Source texts of formatted documents:
____
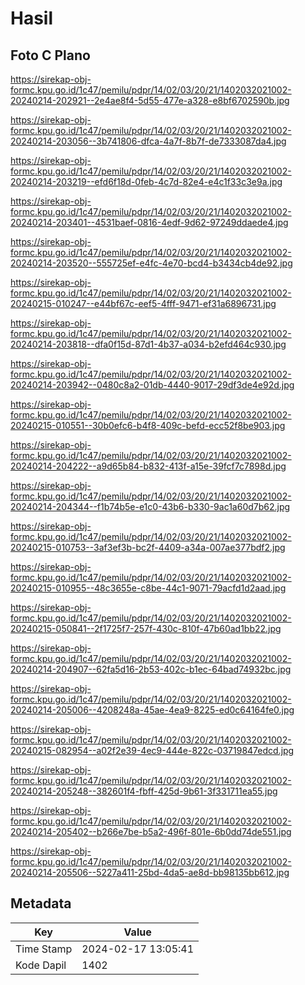 # Hasil

## Foto C Plano

https://sirekap-obj-formc.kpu.go.id/1c47/pemilu/pdpr/14/02/03/20/21/1402032021002-20240214-202921--2e4ae8f4-5d55-477e-a328-e8bf6702590b.jpg

https://sirekap-obj-formc.kpu.go.id/1c47/pemilu/pdpr/14/02/03/20/21/1402032021002-20240214-203056--3b741806-dfca-4a7f-8b7f-de7333087da4.jpg

https://sirekap-obj-formc.kpu.go.id/1c47/pemilu/pdpr/14/02/03/20/21/1402032021002-20240214-203219--efd6f18d-0feb-4c7d-82e4-e4c1f33c3e9a.jpg

https://sirekap-obj-formc.kpu.go.id/1c47/pemilu/pdpr/14/02/03/20/21/1402032021002-20240214-203401--4531baef-0816-4edf-9d62-97249ddaede4.jpg

https://sirekap-obj-formc.kpu.go.id/1c47/pemilu/pdpr/14/02/03/20/21/1402032021002-20240214-203520--555725ef-e4fc-4e70-bcd4-b3434cb4de92.jpg

https://sirekap-obj-formc.kpu.go.id/1c47/pemilu/pdpr/14/02/03/20/21/1402032021002-20240215-010247--e44bf67c-eef5-4fff-9471-ef31a6896731.jpg

https://sirekap-obj-formc.kpu.go.id/1c47/pemilu/pdpr/14/02/03/20/21/1402032021002-20240214-203818--dfa0f15d-87d1-4b37-a034-b2efd464c930.jpg

https://sirekap-obj-formc.kpu.go.id/1c47/pemilu/pdpr/14/02/03/20/21/1402032021002-20240214-203942--0480c8a2-01db-4440-9017-29df3de4e92d.jpg

https://sirekap-obj-formc.kpu.go.id/1c47/pemilu/pdpr/14/02/03/20/21/1402032021002-20240215-010551--30b0efc6-b4f8-409c-befd-ecc52f8be903.jpg

https://sirekap-obj-formc.kpu.go.id/1c47/pemilu/pdpr/14/02/03/20/21/1402032021002-20240214-204222--a9d65b84-b832-413f-a15e-39fcf7c7898d.jpg

https://sirekap-obj-formc.kpu.go.id/1c47/pemilu/pdpr/14/02/03/20/21/1402032021002-20240214-204344--f1b74b5e-e1c0-43b6-b330-9ac1a60d7b62.jpg

https://sirekap-obj-formc.kpu.go.id/1c47/pemilu/pdpr/14/02/03/20/21/1402032021002-20240215-010753--3af3ef3b-bc2f-4409-a34a-007ae377bdf2.jpg

https://sirekap-obj-formc.kpu.go.id/1c47/pemilu/pdpr/14/02/03/20/21/1402032021002-20240215-010955--48c3655e-c8be-44c1-9071-79acfd1d2aad.jpg

https://sirekap-obj-formc.kpu.go.id/1c47/pemilu/pdpr/14/02/03/20/21/1402032021002-20240215-050841--2f1725f7-257f-430c-810f-47b60ad1bb22.jpg

https://sirekap-obj-formc.kpu.go.id/1c47/pemilu/pdpr/14/02/03/20/21/1402032021002-20240214-204907--62fa5d16-2b53-402c-b1ec-64bad74932bc.jpg

https://sirekap-obj-formc.kpu.go.id/1c47/pemilu/pdpr/14/02/03/20/21/1402032021002-20240214-205006--4208248a-45ae-4ea9-8225-ed0c64164fe0.jpg

https://sirekap-obj-formc.kpu.go.id/1c47/pemilu/pdpr/14/02/03/20/21/1402032021002-20240215-082954--a02f2e39-4ec9-444e-822c-03719847edcd.jpg

https://sirekap-obj-formc.kpu.go.id/1c47/pemilu/pdpr/14/02/03/20/21/1402032021002-20240214-205248--382601f4-fbff-425d-9b61-3f331711ea55.jpg

https://sirekap-obj-formc.kpu.go.id/1c47/pemilu/pdpr/14/02/03/20/21/1402032021002-20240214-205402--b266e7be-b5a2-496f-801e-6b0dd74de551.jpg

https://sirekap-obj-formc.kpu.go.id/1c47/pemilu/pdpr/14/02/03/20/21/1402032021002-20240214-205506--5227a411-25bd-4da5-ae8d-bb98135bb612.jpg


## Metadata

| Key        | Value               |
| ---------- | ------------------- |
| Time Stamp | 2024-02-17 13:05:41 |
| Kode Dapil | 1402                |



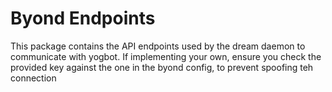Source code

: # Byond Endpoints
This package contains the API endpoints used by the dream daemon to communicate with yogbot. If implementing your own, 
ensure you check the provided key against the one in the byond config, to prevent spoofing teh connection 
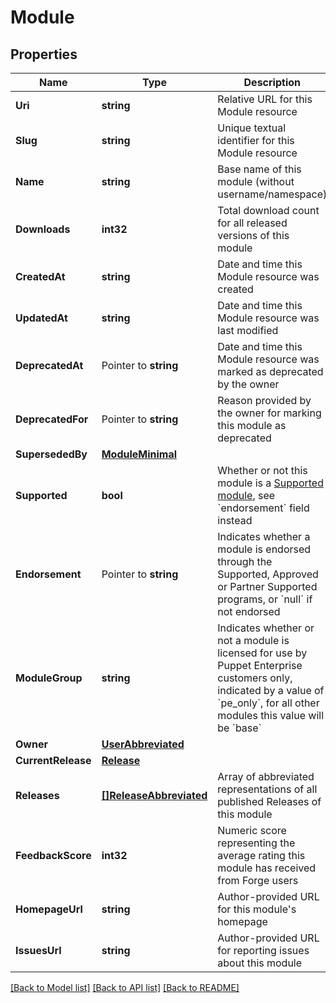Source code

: # Module

## Properties

Name | Type | Description | Notes
------------ | ------------- | ------------- | -------------
**Uri** | **string** | Relative URL for this Module resource | [optional] 
**Slug** | **string** | Unique textual identifier for this Module resource | [optional] 
**Name** | **string** | Base name of this module (without username/namespace) | [optional] 
**Downloads** | **int32** | Total download count for all released versions of this module | [optional] 
**CreatedAt** | **string** | Date and time this Module resource was created | [optional] 
**UpdatedAt** | **string** | Date and time this Module resource was last modified | [optional] 
**DeprecatedAt** | Pointer to **string** | Date and time this Module resource was marked as deprecated by the owner | [optional] 
**DeprecatedFor** | Pointer to **string** | Reason provided by the owner for marking this module as deprecated | [optional] 
**SupersededBy** | [**ModuleMinimal**](ModuleMinimal.md) |  | [optional] 
**Supported** | **bool** | Whether or not this module is a [Supported module](https://forge.puppet.com/supported), see &#x60;endorsement&#x60; field instead | [optional] 
**Endorsement** | Pointer to **string** | Indicates whether a module is endorsed through the Supported, Approved or Partner Supported programs, or &#x60;null&#x60; if not endorsed | [optional] 
**ModuleGroup** | **string** | Indicates whether or not a module is licensed for use by Puppet Enterprise customers only, indicated by a value of &#x60;pe_only&#x60;, for all other modules this value will be &#x60;base&#x60; | [optional] 
**Owner** | [**UserAbbreviated**](UserAbbreviated.md) |  | [optional] 
**CurrentRelease** | [**Release**](Release.md) |  | [optional] 
**Releases** | [**[]ReleaseAbbreviated**](ReleaseAbbreviated.md) | Array of abbreviated representations of all published Releases of this module | [optional] 
**FeedbackScore** | **int32** | Numeric score representing the average rating this module has received from Forge users | [optional] 
**HomepageUrl** | **string** | Author-provided URL for this module&#39;s homepage | [optional] 
**IssuesUrl** | **string** | Author-provided URL for reporting issues about this module | [optional] 

[[Back to Model list]](../README.md#documentation-for-models) [[Back to API list]](../README.md#documentation-for-api-endpoints) [[Back to README]](../README.md)


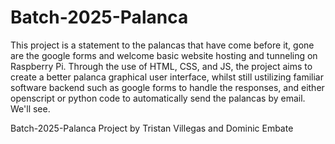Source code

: # Batch-2025-Palanca

This project is a statement to the palancas that have come before it, gone are the google forms and welcome basic website hosting and tunneling on Raspberry Pi.
Through the use of HTML, CSS, and JS, the project aims to create a better palanca graphical user interface, whilst still ustilizing familiar software backend such
as google forms to handle the responses, and either openscript or python code to automatically send the palancas by email. We'll see.

Batch-2025-Palanca Project by Tristan Villegas and Dominic Embate
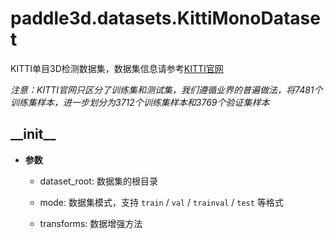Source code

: # paddle3d.datasets.KittiMonoDataset

  KITTI单目3D检测数据集，数据集信息请参考[KITTI官网](http://www.cvlibs.net/datasets/kitti/)

  *注意：KITTI官网只区分了训练集和测试集，我们遵循业界的普遍做法，将7481个训练集样本，进一步划分为3712个训练集样本和3769个验证集样本*

## \_\_init\_\_

  * **参数**

    * dataset_root: 数据集的根目录

    * mode: 数据集模式，支持 `train` / `val` / `trainval` / `test` 等格式

    * transforms: 数据增强方法
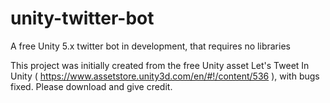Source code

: # unity-twitter-bot
A free Unity 5.x twitter bot in development, that requires no libraries

This project was initially created from the free Unity asset Let's Tweet In Unity ( https://www.assetstore.unity3d.com/en/#!/content/536 ), with bugs fixed.  Please download and give credit.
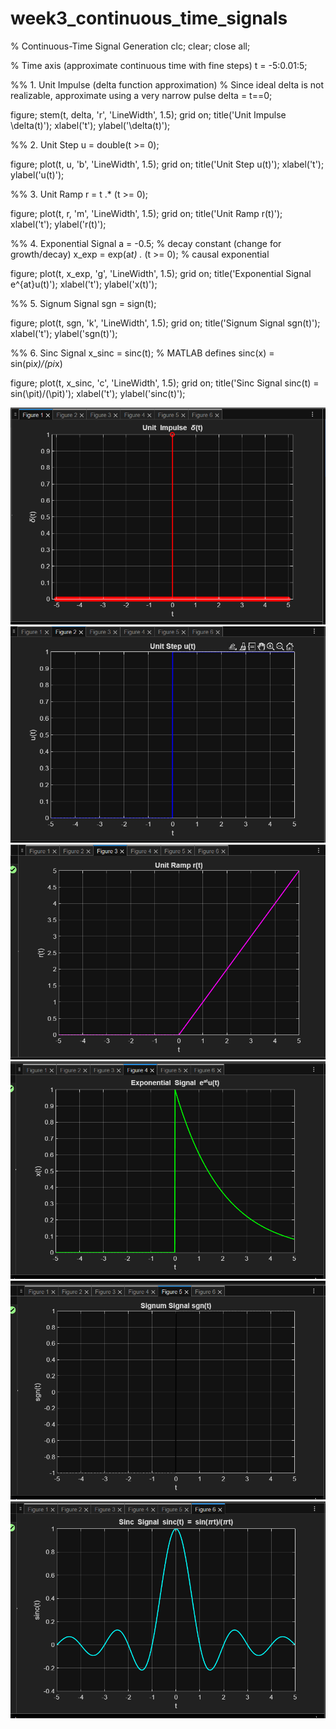 # week3_continuous_time_signals
% Continuous-Time Signal Generation
clc; clear; close all;

% Time axis (approximate continuous time with fine steps)
t = -5:0.01:5;

%% 1. Unit Impulse (delta function approximation)
% Since ideal delta is not realizable, approximate using a very narrow pulse
delta = t==0;  

figure;
stem(t, delta, 'r', 'LineWidth', 1.5); grid on;
title('Unit Impulse \delta(t)');
xlabel('t'); ylabel('\delta(t)');

%% 2. Unit Step
u = double(t >= 0);

figure;
plot(t, u, 'b', 'LineWidth', 1.5); grid on;
title('Unit Step u(t)');
xlabel('t'); ylabel('u(t)');

%% 3. Unit Ramp
r = t .* (t >= 0);

figure;
plot(t, r, 'm', 'LineWidth', 1.5); grid on;
title('Unit Ramp r(t)');
xlabel('t'); ylabel('r(t)');

%% 4. Exponential Signal
a = -0.5; % decay constant (change for growth/decay)
x_exp = exp(a*t) .* (t >= 0); % causal exponential

figure;
plot(t, x_exp, 'g', 'LineWidth', 1.5); grid on;
title('Exponential Signal e^{at}u(t)');
xlabel('t'); ylabel('x(t)');

%% 5. Signum Signal
sgn = sign(t);

figure;
plot(t, sgn, 'k', 'LineWidth', 1.5); grid on;
title('Signum Signal sgn(t)');
xlabel('t'); ylabel('sgn(t)');

%% 6. Sinc Signal
x_sinc = sinc(t); % MATLAB defines sinc(x) = sin(pi*x)/(pi*x)

figure;
plot(t, x_sinc, 'c', 'LineWidth', 1.5); grid on;
title('Sinc Signal sinc(t) = sin(\pit)/(\pit)');
xlabel('t'); ylabel('sinc(t)');

![image](/images/ss1.png)
![image](/images/ss2.png)
![image](/images/ss3.png)
![image](/images/ss4.png)
![image](/images/ss5.png)
![image](/images/ss6.png)

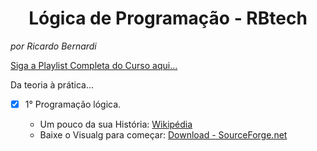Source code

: <h1 align="center">
  Lógica de Programação - RBtech
</h1>

<em>por Ricardo Bernardi</em>

[Siga a Playlist Completa do Curso aqui...](https://www.youtube.com/playlist?list=PLInBAd9OZCzxxk0VvMGrq7l-ZMu5lOSwC "Todas as aulas no Youtube")

Da teoria à prática...

* [x] 1° Programação lógica.
  
  - Um pouco da sua História: [Wikipédia](https://pt.wikipedia.org/wiki/Programa%C3%A7%C3%A3o_l%C3%B3gica)
  - Baixe o Visualg para começar: [Download - SourceForge.net](https://sourceforge.net/projects/visualg30/)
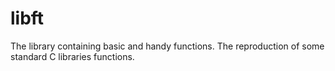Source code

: # libft
The library containing basic and handy functions. The reproduction of some standard C libraries functions.
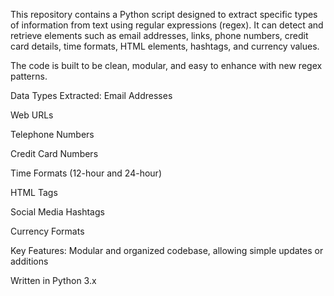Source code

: This repository contains a Python script designed to extract specific types of information from text using regular expressions (regex). It can detect and retrieve elements such as email addresses, links, phone numbers, credit card details, time formats, HTML elements, hashtags, and currency values.

The code is built to be clean, modular, and easy to enhance with new regex patterns.

Data Types Extracted:
Email Addresses

Web URLs

Telephone Numbers

Credit Card Numbers

Time Formats (12-hour and 24-hour)

HTML Tags

Social Media Hashtags

Currency Formats

Key Features:
Modular and organized codebase, allowing simple updates or additions

Written in Python 3.x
____
WORK TO BE COMPLETED:
List all lines above in which the string "Signum" appears.

ANSWER TO THIS TASK:
%% 5. Signum Signal
title('Signum Signal sgn(t)');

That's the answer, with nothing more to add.